■ **Aim of the task**: Transcribe, exactly and in full, every line from the one including "This application was" to the end of the listing.

■ **The records**:
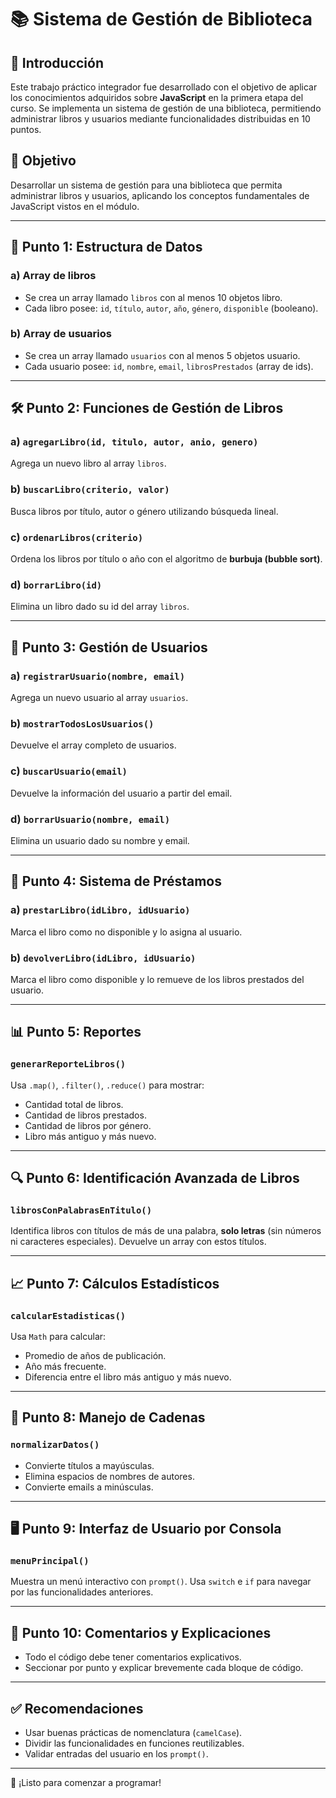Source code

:
# 📚 Sistema de Gestión de Biblioteca

## 📝 Introducción
Este trabajo práctico integrador fue desarrollado con el objetivo de aplicar los conocimientos adquiridos sobre **JavaScript** en la primera etapa del curso. Se implementa un sistema de gestión de una biblioteca, permitiendo administrar libros y usuarios mediante funcionalidades distribuidas en 10 puntos.

## 🎯 Objetivo
Desarrollar un sistema de gestión para una biblioteca que permita administrar libros y usuarios, aplicando los conceptos fundamentales de JavaScript vistos en el módulo.

---

## 🔢 Punto 1: Estructura de Datos

### a) Array de libros
- Se crea un array llamado `libros` con al menos 10 objetos libro.
- Cada libro posee: `id`, `título`, `autor`, `año`, `género`, `disponible` (booleano).

### b) Array de usuarios
- Se crea un array llamado `usuarios` con al menos 5 objetos usuario.
- Cada usuario posee: `id`, `nombre`, `email`, `librosPrestados` (array de ids).

---

## 🛠 Punto 2: Funciones de Gestión de Libros

### a) `agregarLibro(id, titulo, autor, anio, genero)`
Agrega un nuevo libro al array `libros`.

### b) `buscarLibro(criterio, valor)`
Busca libros por título, autor o género utilizando búsqueda lineal.

### c) `ordenarLibros(criterio)`
Ordena los libros por título o año con el algoritmo de **burbuja (bubble sort)**.

### d) `borrarLibro(id)`
Elimina un libro dado su id del array `libros`.

---

## 👥 Punto 3: Gestión de Usuarios

### a) `registrarUsuario(nombre, email)`
Agrega un nuevo usuario al array `usuarios`.

### b) `mostrarTodosLosUsuarios()`
Devuelve el array completo de usuarios.

### c) `buscarUsuario(email)`
Devuelve la información del usuario a partir del email.

### d) `borrarUsuario(nombre, email)`
Elimina un usuario dado su nombre y email.

---

## 🔄 Punto 4: Sistema de Préstamos

### a) `prestarLibro(idLibro, idUsuario)`
Marca el libro como no disponible y lo asigna al usuario.

### b) `devolverLibro(idLibro, idUsuario)`
Marca el libro como disponible y lo remueve de los libros prestados del usuario.

---

## 📊 Punto 5: Reportes

### `generarReporteLibros()`
Usa `.map()`, `.filter()`, `.reduce()` para mostrar:
- Cantidad total de libros.
- Cantidad de libros prestados.
- Cantidad de libros por género.
- Libro más antiguo y más nuevo.

---

## 🔍 Punto 6: Identificación Avanzada de Libros

### `librosConPalabrasEnTitulo()`
Identifica libros con títulos de más de una palabra, **solo letras** (sin números ni caracteres especiales). Devuelve un array con estos títulos.

---

## 📈 Punto 7: Cálculos Estadísticos

### `calcularEstadisticas()`
Usa `Math` para calcular:
- Promedio de años de publicación.
- Año más frecuente.
- Diferencia entre el libro más antiguo y más nuevo.

---

## 🧹 Punto 8: Manejo de Cadenas

### `normalizarDatos()`
- Convierte títulos a mayúsculas.
- Elimina espacios de nombres de autores.
- Convierte emails a minúsculas.

---

## 🖥 Punto 9: Interfaz de Usuario por Consola

### `menuPrincipal()`
Muestra un menú interactivo con `prompt()`. Usa `switch` e `if` para navegar por las funcionalidades anteriores.

---

## 💬 Punto 10: Comentarios y Explicaciones

- Todo el código debe tener comentarios explicativos.
- Seccionar por punto y explicar brevemente cada bloque de código.

---

## ✅ Recomendaciones
- Usar buenas prácticas de nomenclatura (`camelCase`).
- Dividir las funcionalidades en funciones reutilizables.
- Validar entradas del usuario en los `prompt()`.

---

🚀 ¡Listo para comenzar a programar!
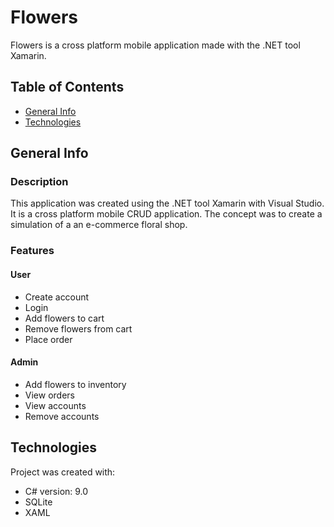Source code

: # Flowers
Flowers is a cross platform mobile application made with the .NET tool Xamarin.

## Table of Contents
* [General Info](#general-info)
* [Technologies](#technologies)
  
## General Info
### Description
This application was created using the .NET tool Xamarin with Visual Studio. It is
a cross platform mobile CRUD application. The concept was to create a simulation of a
an e-commerce floral shop. 

### Features
#### User
* Create account
* Login
* Add flowers to cart
* Remove flowers from cart
* Place order

#### Admin
* Add flowers to inventory
* View orders
* View accounts
* Remove accounts

## Technologies
Project was created with:
* C# version: 9.0
* SQLite
* XAML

■ **Solution below**:
This application was created using the .NET tool Xamarin with Visual Studio. It is
a cross platform mobile CRUD application. The concept was to create a simulation of a
an e-commerce floral shop. 

### Features
#### User
* Create account
* Login
* Add flowers to cart
* Remove flowers from cart
* Place order

#### Admin
* Add flowers to inventory
* View orders
* View accounts
* Remove accounts

## Technologies
Project was created with:
* C# version: 9.0
* SQLite
* XAML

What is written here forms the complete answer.